Una experiencia muy dura para las 9 de la mañana, en cualquier caso.

He dicho que esta es la tercera vez que me pasa. La primera fue un encuentro con una perfecta desconocida que, en el más mínimo de los niveles de discreción y, pasando olímpicamente de todas las bases de una conversación educada y cordial entre desconocidos, e invadiendo mi espacio vital sin el menor cargo de conciencia, se atrevió incluso a tocarme la tripa, mientras me preguntaba cómo era que iba a ser madre tan joven. La segunda, fue también en un medio de transporte público, en Roma, y no he vuelto a ponerme esa camiseta.

Y es que la culpa de esto la tiene la moda pre-mamá, los vestidos baby-doll y el corte imperio de las camisetas, y no el consumo abusivo de chocolate y Vips Clubs, como apuntan algunos. Lo juro.

Angieconsejo de la semana: Si tenéis dudas sobre la futura maternidad de alguien, nunca cedáis vuestro asiento. Las 9 de la mañana no es una buena hora para una humillación así, pero no creo que un ataque semejante a la autoestima sea justificable a ninguna hora del día.

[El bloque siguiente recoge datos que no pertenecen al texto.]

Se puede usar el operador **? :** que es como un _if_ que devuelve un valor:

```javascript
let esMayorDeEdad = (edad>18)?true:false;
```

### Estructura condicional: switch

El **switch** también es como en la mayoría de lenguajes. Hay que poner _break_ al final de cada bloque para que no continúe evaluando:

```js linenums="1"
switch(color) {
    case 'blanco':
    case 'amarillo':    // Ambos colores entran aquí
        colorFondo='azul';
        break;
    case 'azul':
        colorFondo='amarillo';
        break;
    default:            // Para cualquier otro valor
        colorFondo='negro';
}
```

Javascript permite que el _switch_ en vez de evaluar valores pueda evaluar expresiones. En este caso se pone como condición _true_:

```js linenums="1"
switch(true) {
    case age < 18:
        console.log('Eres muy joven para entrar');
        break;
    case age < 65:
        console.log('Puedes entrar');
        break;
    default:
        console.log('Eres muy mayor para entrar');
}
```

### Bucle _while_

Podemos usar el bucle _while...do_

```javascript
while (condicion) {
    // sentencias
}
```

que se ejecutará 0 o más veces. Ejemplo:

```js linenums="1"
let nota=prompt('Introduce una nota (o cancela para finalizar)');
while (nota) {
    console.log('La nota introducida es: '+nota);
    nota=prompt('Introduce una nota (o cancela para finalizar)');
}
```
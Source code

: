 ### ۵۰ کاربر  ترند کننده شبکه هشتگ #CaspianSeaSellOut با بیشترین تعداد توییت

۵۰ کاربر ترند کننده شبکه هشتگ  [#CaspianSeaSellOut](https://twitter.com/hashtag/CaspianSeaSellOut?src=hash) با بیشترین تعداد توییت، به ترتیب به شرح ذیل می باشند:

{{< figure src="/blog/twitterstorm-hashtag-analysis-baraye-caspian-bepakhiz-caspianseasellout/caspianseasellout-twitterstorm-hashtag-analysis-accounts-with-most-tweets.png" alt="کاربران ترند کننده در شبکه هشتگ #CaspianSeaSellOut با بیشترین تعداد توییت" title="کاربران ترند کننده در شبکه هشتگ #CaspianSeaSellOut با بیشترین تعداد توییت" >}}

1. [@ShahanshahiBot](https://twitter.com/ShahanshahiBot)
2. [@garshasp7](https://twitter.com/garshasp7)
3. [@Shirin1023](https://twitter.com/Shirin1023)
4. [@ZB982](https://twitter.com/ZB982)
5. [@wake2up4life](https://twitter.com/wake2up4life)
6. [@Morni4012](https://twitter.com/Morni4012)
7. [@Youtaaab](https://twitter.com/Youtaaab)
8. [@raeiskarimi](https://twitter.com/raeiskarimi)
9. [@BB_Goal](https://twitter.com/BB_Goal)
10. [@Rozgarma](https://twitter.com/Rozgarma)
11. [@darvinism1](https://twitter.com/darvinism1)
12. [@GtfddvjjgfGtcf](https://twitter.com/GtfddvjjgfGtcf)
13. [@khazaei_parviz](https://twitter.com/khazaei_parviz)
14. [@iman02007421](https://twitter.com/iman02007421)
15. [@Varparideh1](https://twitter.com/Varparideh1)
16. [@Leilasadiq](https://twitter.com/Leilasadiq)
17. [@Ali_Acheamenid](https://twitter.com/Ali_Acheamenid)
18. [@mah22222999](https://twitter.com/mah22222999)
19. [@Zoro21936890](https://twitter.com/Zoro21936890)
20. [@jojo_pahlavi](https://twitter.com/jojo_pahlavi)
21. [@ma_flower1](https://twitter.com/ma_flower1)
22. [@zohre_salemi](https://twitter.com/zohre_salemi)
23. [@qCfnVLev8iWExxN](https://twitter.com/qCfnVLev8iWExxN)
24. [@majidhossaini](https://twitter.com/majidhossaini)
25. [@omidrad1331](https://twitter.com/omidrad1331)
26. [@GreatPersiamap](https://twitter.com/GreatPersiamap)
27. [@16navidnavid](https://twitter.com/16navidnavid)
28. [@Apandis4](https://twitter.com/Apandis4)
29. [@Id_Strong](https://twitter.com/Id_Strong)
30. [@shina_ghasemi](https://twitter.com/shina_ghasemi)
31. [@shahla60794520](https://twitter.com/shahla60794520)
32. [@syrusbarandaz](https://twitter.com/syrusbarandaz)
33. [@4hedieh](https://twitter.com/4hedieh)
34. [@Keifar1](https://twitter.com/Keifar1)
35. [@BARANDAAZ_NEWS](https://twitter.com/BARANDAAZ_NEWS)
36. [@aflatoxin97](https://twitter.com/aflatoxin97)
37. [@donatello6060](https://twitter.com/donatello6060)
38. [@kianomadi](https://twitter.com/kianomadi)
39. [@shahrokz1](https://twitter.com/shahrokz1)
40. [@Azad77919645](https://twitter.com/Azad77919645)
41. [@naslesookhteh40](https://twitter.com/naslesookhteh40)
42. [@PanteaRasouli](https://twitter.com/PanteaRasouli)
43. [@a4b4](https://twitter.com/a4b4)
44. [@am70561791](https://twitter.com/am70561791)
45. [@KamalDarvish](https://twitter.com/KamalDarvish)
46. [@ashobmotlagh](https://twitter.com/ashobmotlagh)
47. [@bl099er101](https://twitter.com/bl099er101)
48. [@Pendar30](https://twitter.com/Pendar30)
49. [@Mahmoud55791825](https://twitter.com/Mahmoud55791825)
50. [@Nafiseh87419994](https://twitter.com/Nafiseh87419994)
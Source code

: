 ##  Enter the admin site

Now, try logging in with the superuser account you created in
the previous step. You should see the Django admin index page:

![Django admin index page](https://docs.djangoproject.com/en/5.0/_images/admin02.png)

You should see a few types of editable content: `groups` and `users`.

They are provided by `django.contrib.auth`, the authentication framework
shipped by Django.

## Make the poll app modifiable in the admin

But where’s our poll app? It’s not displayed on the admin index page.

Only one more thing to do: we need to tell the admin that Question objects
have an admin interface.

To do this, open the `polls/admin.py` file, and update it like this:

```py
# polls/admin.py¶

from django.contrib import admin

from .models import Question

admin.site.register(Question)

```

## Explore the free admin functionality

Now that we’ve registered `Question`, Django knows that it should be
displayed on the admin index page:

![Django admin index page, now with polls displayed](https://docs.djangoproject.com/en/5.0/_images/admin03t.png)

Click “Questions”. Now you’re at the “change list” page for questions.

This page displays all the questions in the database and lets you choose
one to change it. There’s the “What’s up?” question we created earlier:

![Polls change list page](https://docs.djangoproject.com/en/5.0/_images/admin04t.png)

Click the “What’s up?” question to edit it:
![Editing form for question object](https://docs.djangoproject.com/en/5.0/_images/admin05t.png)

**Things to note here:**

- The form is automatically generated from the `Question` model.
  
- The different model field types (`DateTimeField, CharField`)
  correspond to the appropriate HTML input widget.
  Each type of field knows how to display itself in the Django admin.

PD: La imagen es de mi futuro pequeño. Su precocidad informática se debe a mi adicción a escribir chorradas en un blog. Y, adelantándome a los previsibles comentarios malévolos, añado que sí, que por esa regla de tres, bien podría venir con una jarra de sangría debajo del brazo.

Comentarios

  1. Jajajajajaja, es genial! A mi eso nunca me ha pasado, lo mío creo que fue incluso peor. Una noche me fui a cenar con mis dos primas de 11 y 9 años, cuando nos estaban sirviendo la camarera hizo un comentario en el que básicamente dijo que esas dos niñas tan creciditas y bien criadas eran mis hijas, obviamente mi cara de shockeada fue épica, y las carcajadas de mis primas mientras me llamaban "mamá" ni te cuento, echando cuentas habría sido madre a los 17 años y a los 19, ahí es nada.